## EXERCISE PROMPT
Please set down only the lines that run from the one containing "are recorded bilaterally." to the end of the listing below, exactly as written.

[[ DATA TO EXAMINE, beginning ]]

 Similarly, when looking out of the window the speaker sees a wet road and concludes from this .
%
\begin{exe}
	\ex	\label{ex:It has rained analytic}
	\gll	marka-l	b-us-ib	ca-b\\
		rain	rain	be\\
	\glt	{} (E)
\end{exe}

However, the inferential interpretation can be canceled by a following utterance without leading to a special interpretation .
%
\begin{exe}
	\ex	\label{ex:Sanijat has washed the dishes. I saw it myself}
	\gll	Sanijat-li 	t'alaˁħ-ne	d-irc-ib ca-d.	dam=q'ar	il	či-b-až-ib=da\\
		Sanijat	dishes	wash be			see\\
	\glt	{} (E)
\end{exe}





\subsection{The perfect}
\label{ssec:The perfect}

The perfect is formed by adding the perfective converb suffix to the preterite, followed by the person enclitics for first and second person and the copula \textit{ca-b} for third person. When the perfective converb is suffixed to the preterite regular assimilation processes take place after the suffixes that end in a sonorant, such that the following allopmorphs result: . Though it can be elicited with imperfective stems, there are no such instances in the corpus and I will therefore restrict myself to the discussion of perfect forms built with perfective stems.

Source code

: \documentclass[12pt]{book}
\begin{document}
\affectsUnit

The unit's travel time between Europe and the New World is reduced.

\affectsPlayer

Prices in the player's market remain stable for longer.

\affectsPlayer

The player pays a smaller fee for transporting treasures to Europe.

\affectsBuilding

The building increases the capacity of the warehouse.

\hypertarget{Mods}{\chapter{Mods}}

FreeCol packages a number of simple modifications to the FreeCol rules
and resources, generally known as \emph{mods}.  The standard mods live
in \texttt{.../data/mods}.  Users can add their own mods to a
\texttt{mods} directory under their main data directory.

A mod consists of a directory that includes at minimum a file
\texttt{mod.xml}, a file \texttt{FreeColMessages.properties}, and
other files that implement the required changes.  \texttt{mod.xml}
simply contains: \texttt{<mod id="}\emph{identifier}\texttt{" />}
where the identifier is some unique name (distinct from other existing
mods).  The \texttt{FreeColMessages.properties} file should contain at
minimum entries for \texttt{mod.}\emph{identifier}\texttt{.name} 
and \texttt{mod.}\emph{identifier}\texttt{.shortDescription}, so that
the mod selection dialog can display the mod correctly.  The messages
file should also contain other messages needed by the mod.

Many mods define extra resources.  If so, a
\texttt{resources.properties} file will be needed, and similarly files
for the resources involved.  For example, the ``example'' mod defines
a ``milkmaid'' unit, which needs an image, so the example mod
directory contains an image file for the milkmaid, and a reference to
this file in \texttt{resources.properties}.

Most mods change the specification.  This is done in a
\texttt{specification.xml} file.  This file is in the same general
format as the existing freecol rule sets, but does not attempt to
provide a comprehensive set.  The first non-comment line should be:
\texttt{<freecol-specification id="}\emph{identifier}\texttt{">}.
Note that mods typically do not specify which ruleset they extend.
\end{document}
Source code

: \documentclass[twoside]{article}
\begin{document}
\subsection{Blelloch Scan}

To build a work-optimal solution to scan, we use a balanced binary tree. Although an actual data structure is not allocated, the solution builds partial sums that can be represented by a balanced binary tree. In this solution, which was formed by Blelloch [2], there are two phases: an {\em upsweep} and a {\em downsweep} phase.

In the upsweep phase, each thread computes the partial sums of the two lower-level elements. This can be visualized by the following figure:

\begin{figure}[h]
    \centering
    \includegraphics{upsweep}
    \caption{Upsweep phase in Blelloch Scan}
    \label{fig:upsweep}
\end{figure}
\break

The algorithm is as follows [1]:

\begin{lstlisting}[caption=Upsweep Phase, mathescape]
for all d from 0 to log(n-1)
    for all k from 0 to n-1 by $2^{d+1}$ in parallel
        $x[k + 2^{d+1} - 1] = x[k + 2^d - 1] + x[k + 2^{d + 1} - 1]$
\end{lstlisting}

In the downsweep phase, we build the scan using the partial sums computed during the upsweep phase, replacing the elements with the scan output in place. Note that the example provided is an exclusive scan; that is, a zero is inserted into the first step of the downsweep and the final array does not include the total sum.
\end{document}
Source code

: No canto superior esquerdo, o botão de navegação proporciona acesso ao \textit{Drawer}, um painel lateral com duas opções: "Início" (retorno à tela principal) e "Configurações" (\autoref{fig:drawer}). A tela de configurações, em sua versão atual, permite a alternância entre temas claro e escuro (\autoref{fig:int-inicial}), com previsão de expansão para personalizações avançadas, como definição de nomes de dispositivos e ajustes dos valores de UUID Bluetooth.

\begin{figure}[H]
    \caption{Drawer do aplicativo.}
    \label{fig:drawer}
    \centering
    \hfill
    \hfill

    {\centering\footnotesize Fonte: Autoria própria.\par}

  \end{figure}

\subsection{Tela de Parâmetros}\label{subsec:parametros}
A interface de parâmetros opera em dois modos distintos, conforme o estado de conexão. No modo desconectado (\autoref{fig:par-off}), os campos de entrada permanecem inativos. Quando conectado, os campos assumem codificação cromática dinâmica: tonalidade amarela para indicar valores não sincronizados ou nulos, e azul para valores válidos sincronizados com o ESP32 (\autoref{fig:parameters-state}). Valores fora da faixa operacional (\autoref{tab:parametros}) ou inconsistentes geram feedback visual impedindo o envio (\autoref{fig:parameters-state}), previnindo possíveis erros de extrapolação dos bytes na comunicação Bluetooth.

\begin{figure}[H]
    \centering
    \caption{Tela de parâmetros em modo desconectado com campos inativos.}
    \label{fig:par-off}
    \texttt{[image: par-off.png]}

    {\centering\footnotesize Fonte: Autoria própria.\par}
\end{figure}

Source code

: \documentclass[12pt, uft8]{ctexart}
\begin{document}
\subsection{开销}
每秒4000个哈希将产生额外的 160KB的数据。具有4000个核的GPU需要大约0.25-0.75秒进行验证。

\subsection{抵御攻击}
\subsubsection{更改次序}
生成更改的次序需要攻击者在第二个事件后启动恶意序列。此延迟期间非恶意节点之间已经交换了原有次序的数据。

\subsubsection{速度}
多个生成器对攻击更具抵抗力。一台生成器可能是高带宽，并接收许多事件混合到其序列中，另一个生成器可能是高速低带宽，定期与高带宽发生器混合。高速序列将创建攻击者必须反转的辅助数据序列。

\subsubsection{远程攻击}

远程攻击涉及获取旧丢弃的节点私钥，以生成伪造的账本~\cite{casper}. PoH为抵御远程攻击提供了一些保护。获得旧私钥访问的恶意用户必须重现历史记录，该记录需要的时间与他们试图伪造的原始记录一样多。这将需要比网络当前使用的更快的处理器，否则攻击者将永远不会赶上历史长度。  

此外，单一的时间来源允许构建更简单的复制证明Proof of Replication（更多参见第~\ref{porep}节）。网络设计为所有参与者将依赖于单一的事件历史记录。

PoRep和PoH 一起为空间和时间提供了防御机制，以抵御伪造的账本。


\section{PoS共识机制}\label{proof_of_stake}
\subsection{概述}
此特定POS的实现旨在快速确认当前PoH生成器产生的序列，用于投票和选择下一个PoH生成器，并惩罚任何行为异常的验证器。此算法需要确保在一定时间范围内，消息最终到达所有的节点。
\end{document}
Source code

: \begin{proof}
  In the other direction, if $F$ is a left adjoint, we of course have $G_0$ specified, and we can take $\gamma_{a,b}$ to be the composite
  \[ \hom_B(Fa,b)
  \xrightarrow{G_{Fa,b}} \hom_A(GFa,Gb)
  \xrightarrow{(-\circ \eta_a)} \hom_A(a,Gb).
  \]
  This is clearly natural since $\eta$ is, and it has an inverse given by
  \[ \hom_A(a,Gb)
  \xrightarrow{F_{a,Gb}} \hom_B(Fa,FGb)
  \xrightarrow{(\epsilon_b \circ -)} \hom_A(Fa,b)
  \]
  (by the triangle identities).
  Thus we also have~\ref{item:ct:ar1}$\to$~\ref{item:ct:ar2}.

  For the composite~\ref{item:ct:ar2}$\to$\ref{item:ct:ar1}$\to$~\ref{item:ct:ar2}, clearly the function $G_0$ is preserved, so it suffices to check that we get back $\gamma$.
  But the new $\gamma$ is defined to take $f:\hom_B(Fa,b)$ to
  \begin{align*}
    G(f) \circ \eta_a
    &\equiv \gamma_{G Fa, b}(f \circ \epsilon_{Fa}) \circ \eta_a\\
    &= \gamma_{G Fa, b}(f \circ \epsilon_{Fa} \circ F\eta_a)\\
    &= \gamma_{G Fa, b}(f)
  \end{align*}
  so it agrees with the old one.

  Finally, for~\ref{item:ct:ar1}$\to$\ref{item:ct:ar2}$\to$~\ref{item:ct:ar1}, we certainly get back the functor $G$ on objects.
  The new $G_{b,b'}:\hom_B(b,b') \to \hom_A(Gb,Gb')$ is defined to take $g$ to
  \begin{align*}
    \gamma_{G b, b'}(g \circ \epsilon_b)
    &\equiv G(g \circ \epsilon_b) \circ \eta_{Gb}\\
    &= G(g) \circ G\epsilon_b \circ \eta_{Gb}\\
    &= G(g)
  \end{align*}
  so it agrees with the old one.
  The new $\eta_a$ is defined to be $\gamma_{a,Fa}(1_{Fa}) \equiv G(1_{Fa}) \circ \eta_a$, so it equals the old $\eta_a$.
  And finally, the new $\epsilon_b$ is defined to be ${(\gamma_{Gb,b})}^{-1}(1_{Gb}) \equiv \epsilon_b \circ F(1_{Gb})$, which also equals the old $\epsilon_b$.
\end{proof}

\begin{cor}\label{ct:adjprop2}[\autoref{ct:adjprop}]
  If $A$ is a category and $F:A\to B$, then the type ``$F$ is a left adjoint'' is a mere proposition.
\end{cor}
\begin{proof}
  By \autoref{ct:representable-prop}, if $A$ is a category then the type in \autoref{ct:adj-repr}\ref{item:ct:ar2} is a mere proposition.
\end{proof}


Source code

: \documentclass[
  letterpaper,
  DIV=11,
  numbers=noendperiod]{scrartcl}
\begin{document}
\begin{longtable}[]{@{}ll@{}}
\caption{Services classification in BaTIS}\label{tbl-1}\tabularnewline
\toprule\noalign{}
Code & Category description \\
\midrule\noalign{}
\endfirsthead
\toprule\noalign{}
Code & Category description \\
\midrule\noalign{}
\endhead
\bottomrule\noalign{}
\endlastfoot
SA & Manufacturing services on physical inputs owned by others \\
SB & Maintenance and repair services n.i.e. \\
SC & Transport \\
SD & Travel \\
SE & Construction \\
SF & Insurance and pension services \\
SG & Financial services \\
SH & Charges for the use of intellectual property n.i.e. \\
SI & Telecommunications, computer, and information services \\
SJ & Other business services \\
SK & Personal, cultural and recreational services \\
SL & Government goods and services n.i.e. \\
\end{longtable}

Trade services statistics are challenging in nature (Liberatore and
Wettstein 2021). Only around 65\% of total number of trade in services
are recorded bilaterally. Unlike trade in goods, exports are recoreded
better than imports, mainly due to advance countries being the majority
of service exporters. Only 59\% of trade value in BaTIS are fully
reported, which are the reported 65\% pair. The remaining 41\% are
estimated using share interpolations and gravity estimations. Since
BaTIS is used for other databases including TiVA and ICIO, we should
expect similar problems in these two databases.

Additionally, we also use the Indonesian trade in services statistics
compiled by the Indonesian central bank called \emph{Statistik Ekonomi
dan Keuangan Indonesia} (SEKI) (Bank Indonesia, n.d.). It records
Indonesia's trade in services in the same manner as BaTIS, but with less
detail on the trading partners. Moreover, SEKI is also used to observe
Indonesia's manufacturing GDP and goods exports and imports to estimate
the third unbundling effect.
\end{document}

[[ DATA TO EXAMINE, end ]]

## EXPECTED ANSWER
are recorded bilaterally. Unlike trade in goods, exports are recoreded
better than imports, mainly due to advance countries being the majority
of service exporters. Only 59\% of trade value in BaTIS are fully
reported, which are the reported 65\% pair. The remaining 41\% are
estimated using share interpolations and gravity estimations. Since
BaTIS is used for other databases including TiVA and ICIO, we should
expect similar problems in these two databases.

Additionally, we also use the Indonesian trade in services statistics
compiled by the Indonesian central bank called \emph{Statistik Ekonomi
dan Keuangan Indonesia} (SEKI) (Bank Indonesia, n.d.). It records
Indonesia's trade in services in the same manner as BaTIS, but with less
detail on the trading partners. Moreover, SEKI is also used to observe
Indonesia's manufacturing GDP and goods exports and imports to estimate
the third unbundling effect.
\end{document}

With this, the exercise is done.